L'érudition qui tatonne autour de cette grande figure est en perpétuel mouvement. Aujourd'hui sur le sol iranien, quelques humbles paysans à la vie rude se réclament encore de Zoroastre (Zarathustra). De tous les fils de l'Asie, il est le premier que l'Occident ait "adopté". Quelque quatre siècles avant celle du Christ, sa doctrine atteignit la Grèce. (Platon/Socrate...). De longtemps, Zoroastre (nom grécisé) représenta à lui seul la vieille sagesse asiatique, d'autant plus que, par une confusion croissante, le prestigieux héritage mésopotamien - astrologie et magie - était venu, de surcroît, se placer sous son autorité. Le zoroastrisme a eu incontestablement sa part dans l'élaboration du vaste mouvement philosophico-religieux mi-hellénique mi-iranien, qu'on désigne sous le nom de gnose.

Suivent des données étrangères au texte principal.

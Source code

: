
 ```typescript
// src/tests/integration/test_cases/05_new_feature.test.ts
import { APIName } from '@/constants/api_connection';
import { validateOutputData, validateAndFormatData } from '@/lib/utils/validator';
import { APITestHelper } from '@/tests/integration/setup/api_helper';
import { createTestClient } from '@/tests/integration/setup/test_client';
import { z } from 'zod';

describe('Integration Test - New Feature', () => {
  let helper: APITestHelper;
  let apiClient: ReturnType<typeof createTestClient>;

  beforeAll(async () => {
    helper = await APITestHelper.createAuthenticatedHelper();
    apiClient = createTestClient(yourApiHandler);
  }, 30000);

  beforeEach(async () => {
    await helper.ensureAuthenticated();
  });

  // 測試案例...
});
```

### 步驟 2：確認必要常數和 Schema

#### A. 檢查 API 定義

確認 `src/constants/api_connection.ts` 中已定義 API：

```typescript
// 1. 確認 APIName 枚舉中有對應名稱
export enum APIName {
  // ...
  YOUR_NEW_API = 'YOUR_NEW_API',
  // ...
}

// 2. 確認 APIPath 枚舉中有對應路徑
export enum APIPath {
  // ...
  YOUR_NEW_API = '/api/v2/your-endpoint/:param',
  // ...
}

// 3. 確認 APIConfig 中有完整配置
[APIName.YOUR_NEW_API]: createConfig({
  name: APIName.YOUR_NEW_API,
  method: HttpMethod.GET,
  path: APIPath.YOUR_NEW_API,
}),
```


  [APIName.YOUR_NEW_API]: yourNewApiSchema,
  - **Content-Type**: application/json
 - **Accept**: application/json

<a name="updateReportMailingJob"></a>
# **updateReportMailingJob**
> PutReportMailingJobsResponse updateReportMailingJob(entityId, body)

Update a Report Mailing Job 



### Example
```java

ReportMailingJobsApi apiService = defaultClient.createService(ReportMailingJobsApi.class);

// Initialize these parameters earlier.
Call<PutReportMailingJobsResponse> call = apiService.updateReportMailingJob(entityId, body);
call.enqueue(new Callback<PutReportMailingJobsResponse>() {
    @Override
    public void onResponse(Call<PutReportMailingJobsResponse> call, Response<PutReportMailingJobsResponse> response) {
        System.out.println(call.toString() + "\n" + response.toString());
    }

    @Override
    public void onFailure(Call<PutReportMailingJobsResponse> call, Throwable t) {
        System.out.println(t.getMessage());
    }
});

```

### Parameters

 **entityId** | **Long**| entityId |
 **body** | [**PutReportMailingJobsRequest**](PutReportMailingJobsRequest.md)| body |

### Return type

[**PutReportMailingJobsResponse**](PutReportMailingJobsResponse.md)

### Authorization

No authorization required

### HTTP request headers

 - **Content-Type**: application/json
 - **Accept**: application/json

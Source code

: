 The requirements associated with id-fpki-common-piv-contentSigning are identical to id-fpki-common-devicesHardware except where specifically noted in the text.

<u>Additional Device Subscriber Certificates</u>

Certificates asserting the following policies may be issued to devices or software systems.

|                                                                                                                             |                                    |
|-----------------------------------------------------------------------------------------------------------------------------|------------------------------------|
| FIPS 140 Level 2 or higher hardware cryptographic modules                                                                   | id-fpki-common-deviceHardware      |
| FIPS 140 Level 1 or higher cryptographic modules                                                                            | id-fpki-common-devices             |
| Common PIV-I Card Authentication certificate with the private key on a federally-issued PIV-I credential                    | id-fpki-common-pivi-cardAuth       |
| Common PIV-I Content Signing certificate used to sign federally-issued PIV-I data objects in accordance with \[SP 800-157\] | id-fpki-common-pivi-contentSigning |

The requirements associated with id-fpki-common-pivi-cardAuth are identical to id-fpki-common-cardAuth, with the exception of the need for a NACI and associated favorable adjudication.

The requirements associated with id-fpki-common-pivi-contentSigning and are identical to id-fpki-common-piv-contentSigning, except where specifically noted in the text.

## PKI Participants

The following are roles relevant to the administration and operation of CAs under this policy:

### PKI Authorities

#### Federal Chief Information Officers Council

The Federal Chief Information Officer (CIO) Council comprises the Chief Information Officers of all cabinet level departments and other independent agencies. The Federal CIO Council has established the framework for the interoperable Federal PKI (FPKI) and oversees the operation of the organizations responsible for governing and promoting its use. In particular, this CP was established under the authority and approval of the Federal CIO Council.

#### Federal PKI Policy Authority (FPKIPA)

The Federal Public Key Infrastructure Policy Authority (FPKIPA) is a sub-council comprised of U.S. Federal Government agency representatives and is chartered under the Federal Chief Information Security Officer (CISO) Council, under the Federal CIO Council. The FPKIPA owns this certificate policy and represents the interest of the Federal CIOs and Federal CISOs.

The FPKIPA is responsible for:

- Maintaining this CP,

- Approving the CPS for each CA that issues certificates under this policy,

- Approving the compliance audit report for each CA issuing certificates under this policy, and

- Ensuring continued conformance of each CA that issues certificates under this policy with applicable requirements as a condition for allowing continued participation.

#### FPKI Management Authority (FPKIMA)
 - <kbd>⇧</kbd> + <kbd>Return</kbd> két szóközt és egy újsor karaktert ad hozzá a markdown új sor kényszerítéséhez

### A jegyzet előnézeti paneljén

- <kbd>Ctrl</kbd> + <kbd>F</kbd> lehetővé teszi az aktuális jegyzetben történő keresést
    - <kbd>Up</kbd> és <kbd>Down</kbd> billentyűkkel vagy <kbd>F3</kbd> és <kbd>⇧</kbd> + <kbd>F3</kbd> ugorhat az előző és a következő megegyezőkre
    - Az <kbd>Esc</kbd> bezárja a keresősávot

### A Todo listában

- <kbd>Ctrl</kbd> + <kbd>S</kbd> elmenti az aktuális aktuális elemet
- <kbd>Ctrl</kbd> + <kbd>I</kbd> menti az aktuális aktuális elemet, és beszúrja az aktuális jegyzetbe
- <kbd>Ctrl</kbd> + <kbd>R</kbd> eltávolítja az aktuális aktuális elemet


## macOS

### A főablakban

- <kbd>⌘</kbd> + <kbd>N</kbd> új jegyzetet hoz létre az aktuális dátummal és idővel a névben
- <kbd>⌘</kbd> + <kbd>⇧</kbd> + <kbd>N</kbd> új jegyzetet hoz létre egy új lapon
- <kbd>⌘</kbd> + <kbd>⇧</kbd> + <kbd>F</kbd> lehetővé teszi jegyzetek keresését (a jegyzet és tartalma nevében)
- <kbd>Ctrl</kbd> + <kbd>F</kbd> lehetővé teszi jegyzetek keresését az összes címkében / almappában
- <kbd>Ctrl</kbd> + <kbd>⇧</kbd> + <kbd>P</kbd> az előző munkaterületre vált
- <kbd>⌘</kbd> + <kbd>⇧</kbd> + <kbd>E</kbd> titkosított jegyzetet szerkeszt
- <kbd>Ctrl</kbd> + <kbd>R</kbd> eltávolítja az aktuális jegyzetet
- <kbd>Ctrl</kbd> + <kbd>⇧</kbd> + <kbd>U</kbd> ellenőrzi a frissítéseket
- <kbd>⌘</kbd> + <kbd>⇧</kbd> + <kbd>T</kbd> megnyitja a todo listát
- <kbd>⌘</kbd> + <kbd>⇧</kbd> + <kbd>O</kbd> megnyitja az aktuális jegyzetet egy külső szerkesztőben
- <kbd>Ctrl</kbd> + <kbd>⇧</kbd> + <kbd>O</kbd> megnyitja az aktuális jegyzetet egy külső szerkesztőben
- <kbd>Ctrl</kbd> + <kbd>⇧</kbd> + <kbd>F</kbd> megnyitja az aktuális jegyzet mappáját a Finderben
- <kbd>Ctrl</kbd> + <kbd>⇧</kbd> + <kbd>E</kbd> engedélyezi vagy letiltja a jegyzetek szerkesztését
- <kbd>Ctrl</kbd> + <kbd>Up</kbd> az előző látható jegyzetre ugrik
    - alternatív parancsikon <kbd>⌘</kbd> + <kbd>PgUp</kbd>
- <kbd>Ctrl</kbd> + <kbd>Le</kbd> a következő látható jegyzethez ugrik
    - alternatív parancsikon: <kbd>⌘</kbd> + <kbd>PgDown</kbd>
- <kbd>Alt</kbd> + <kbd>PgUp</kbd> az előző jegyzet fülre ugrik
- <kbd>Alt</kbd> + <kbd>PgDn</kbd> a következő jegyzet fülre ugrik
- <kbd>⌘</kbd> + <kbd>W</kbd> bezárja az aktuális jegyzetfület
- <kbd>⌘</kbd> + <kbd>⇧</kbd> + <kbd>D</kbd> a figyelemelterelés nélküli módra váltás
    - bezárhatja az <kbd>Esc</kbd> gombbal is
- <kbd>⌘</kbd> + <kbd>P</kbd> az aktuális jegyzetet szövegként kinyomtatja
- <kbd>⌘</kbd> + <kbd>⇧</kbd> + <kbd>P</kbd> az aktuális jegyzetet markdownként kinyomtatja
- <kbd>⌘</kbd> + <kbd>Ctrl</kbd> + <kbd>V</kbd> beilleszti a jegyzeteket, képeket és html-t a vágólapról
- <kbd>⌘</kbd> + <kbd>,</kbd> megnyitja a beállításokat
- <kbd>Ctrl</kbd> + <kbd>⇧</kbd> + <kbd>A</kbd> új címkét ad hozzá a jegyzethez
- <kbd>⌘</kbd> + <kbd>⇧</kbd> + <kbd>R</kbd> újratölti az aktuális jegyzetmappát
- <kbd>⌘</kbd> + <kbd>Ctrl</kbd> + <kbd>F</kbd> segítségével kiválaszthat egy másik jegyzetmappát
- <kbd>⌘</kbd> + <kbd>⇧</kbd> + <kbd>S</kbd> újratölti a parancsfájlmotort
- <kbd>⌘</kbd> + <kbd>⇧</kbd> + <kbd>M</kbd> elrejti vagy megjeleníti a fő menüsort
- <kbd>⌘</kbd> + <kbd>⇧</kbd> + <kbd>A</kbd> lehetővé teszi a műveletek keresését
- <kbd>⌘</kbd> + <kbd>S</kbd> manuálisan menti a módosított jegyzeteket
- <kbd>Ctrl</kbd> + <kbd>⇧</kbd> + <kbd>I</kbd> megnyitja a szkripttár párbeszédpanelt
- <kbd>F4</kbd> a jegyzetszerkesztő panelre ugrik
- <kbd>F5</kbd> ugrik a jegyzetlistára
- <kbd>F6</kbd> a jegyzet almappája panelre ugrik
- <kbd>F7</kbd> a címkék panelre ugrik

Zoroastre fait une distinction - formule en termes exprès - entre le monde des corps et celui de l'esprit. Sa religion, son culte sont imprégnés de spiritualité. Mais, à la différence de Platon, il ne rejette pas le corps au nom de l'âme.
Il lui fait place dans les devoirs présents comme dans les récompenses futures. Il ne propose aucun renoncement;
il prêche l'entretien de la vie.
Il ne prêche pas, pourtant, comme le Buddha, le respect de toute vie.
La cause du Bien exige l'écrasement du mal.
Optimisme: Il a foi dans le triomphe d'Ahura Mazdâh (dieu de justice) et de toutes les forces éternelles de vie.